Inside a kindergarten classroom with Augustana students

## Before or After?

Tuesday during number sense Morgan and I worked one on one with students improving their skills in number sense. We wanted the students to improve on number recognition and putting numbers in order without having to count 1, 2, 3, 4, 5… every time to find what the next is in the sequence. I used the app, Line ‘Em Up, and changed the setting so that rather than one tile showing up after the numbers were given a bunch of tiles were given at the bottom of the screen. Students had to decide which number would be next in the sequence and identify that number amongst other numbers.

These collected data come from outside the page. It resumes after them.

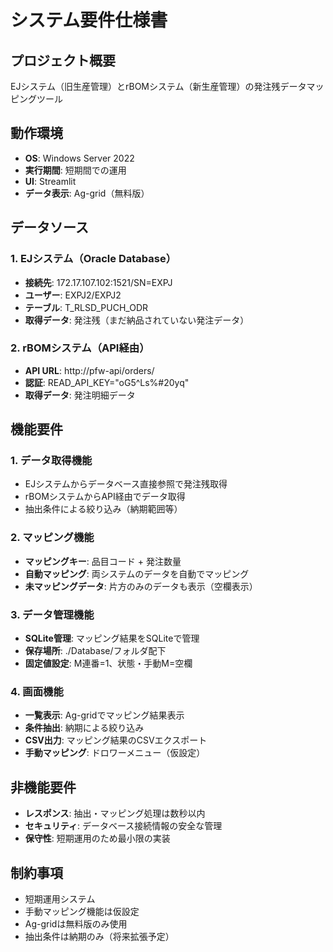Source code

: # システム要件仕様書

## プロジェクト概要
EJシステム（旧生産管理）とrBOMシステム（新生産管理）の発注残データマッピングツール

## 動作環境
- **OS**: Windows Server 2022
- **実行期間**: 短期間での運用
- **UI**: Streamlit
- **データ表示**: Ag-grid（無料版）

## データソース

### 1. EJシステム（Oracle Database）
- **接続先**: 172.17.107.102:1521/SN=EXPJ
- **ユーザー**: EXPJ2/EXPJ2
- **テーブル**: T_RLSD_PUCH_ODR
- **取得データ**: 発注残（まだ納品されていない発注データ）

### 2. rBOMシステム（API経由）
- **API URL**: http://pfw-api/orders/
- **認証**: READ_API_KEY="oG5^Ls%#20yq"
- **取得データ**: 発注明細データ

## 機能要件

### 1. データ取得機能
- EJシステムからデータベース直接参照で発注残取得
- rBOMシステムからAPI経由でデータ取得
- 抽出条件による絞り込み（納期範囲等）

### 2. マッピング機能
- **マッピングキー**: 品目コード + 発注数量
- **自動マッピング**: 両システムのデータを自動でマッピング
- **未マッピングデータ**: 片方のみのデータも表示（空欄表示）

### 3. データ管理機能
- **SQLite管理**: マッピング結果をSQLiteで管理
- **保存場所**: ./Database/フォルダ配下
- **固定値設定**: M連番=1、状態・手動M=空欄

### 4. 画面機能
- **一覧表示**: Ag-gridでマッピング結果表示
- **条件抽出**: 納期による絞り込み
- **CSV出力**: マッピング結果のCSVエクスポート
- **手動マッピング**: ドロワーメニュー（仮設定）

## 非機能要件
- **レスポンス**: 抽出・マッピング処理は数秒以内
- **セキュリティ**: データベース接続情報の安全な管理
- **保守性**: 短期運用のため最小限の実装

## 制約事項
- 短期運用システム
- 手動マッピング機能は仮設定
- Ag-gridは無料版のみ使用
- 抽出条件は納期のみ（将来拡張予定）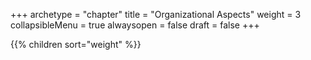 +++
archetype = "chapter"
title = "Organizational Aspects"
weight = 3
collapsibleMenu = true
alwaysopen = false
draft = false
+++

{{% children sort="weight" %}}

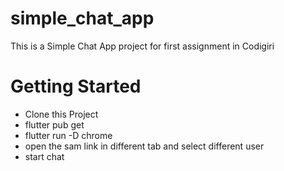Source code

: # simple_chat_app

This is a Simple Chat App project for first assignment in Codigiri

# Getting Started

- Clone this Project
- flutter pub get
- flutter run -D chrome
- open the sam link in different tab and select different user
- start chat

When I was working with a student I started the number line at a number they were familiar with and use only ten tiles at first. After we did the number line once I challenged the students with larger number and increased the number line from 10 tiles to 15 tiles. Two of the students I worked with are still working on recognizing numbers 1-20. One of these students was able to put the numbers 1-10 in line (he did mix up the 6 and 9) but when I changed the number line 11-20 he did not recognize any of the numbers. I asked the student, “What number comes after 11?” I knew that this student was able to count to 16 so I expected him to know the answer. The student began counting from 1 until he could say …10, 11, 12; the answer is 12. The student did the same thing when we got to other numbers in the number line. This shows that the student still needs to work on counting on. This is a trend that I see in a lot of students. They will start counting at 1 if they do not know what comes next. The students will do the same thing when working with the domino patterns. If they know the pattern with 4 dots and then I show them a pattern with 5 dots the students do not count 4 dots, 5. They count 1, 2, 3, 4, 5 to get the answer needed.

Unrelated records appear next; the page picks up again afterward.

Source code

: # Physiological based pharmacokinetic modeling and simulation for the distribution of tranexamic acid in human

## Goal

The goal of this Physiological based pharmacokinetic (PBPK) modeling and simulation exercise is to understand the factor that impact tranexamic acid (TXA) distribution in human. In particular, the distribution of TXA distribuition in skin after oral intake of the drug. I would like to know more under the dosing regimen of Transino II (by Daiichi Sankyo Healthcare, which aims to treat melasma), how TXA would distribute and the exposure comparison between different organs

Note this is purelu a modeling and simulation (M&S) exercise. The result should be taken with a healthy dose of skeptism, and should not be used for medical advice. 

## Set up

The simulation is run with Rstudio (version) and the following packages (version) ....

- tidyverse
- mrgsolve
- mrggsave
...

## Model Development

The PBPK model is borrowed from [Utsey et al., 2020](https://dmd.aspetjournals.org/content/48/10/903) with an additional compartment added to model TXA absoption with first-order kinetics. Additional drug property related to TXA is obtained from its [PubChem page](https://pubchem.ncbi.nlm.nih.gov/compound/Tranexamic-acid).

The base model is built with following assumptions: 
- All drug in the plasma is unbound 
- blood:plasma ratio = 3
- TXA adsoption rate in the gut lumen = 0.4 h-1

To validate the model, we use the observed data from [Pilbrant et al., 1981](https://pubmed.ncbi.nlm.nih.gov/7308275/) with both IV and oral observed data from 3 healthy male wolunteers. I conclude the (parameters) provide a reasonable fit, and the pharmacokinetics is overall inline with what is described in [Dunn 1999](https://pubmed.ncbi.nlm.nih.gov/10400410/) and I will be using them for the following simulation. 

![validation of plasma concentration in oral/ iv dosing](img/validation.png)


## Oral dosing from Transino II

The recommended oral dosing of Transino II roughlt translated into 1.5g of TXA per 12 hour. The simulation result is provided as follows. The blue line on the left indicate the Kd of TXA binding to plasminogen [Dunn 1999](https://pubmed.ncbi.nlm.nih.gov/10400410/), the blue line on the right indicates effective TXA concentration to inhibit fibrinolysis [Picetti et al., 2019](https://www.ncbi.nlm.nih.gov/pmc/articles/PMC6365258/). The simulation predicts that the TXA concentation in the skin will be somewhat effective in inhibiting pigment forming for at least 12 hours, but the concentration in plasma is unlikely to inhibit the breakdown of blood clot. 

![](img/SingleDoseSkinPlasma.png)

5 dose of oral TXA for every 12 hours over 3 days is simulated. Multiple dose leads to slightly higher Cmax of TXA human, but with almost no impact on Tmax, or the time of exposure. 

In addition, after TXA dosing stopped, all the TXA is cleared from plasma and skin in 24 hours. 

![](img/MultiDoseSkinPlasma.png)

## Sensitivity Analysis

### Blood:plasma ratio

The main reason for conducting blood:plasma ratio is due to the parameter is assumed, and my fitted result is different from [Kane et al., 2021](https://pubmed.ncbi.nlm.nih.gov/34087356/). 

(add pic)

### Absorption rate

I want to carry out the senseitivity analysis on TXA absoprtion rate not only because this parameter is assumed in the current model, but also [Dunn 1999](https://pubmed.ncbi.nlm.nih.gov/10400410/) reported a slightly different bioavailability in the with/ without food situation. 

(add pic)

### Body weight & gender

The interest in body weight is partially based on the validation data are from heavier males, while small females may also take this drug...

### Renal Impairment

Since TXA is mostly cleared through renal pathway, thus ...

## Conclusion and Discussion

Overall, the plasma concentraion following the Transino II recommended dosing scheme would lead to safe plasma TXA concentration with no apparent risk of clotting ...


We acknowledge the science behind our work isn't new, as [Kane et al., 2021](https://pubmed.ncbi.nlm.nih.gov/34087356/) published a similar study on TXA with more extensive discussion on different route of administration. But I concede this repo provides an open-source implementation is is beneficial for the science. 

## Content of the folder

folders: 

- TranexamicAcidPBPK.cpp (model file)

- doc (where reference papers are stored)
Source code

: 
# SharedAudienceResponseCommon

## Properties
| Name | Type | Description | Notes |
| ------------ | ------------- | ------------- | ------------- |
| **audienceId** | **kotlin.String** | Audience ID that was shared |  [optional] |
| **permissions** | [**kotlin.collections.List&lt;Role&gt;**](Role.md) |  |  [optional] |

Another thing that came up on Tuesday was the concept, “what number comes before and what number comes after?” At one time a student was given the number 8 with 7 and 9 missing (he needed to fill these numbers in). I asked the student, “what number comes before 8?” The student responded, “9”. I asked the student what number comes after 9 and they said 10. This was interesting to me, because they did not understand the distinction between before and after, but always knew the answer for after. I continued asking the same question to the rest of the students I worked with that day. All the students responded with the number that came after and never correctly told me the number that came before. I worked with each student to explain the concept of before and after then introduced the concept of a middle number. I would like to incorporate a number activity or begin using the app this coming week to review the before, after, middle concept to see if students can identify what numbers come before a specific number and what numbers come after.

On Thursday Morgan and I were approached by Mrs. Peterson to assist the students in making fruit loop necklaces for the 100th day of school, which is on Monday. The students were learning that 10 groups of 10 equals 100, so the students would put 10 pieces of one color on their string and then 10 pieces of another color on their strings until they reached 100. This activity was a good visual of how 10 groups of 10 equals 100, worked on counting 1-100, worked on counting by 10s, and was good way of asking students, how many more pieces of cereal do you need to get to 10. When the students were asked this question some students knew the response right away while others need guidance into finding the answer. Once the students started to understand the concept of “how many more” they were able to give the correct response anytime Morgan or I asked them.
This was the first time Morgan and I worked with more than one student at a time and it was fun watching them interact with each other. Seeing the students communicate with one another about math and other subjects makes me want to do larger group work to see how the students can play off one another and create discussion about numbers.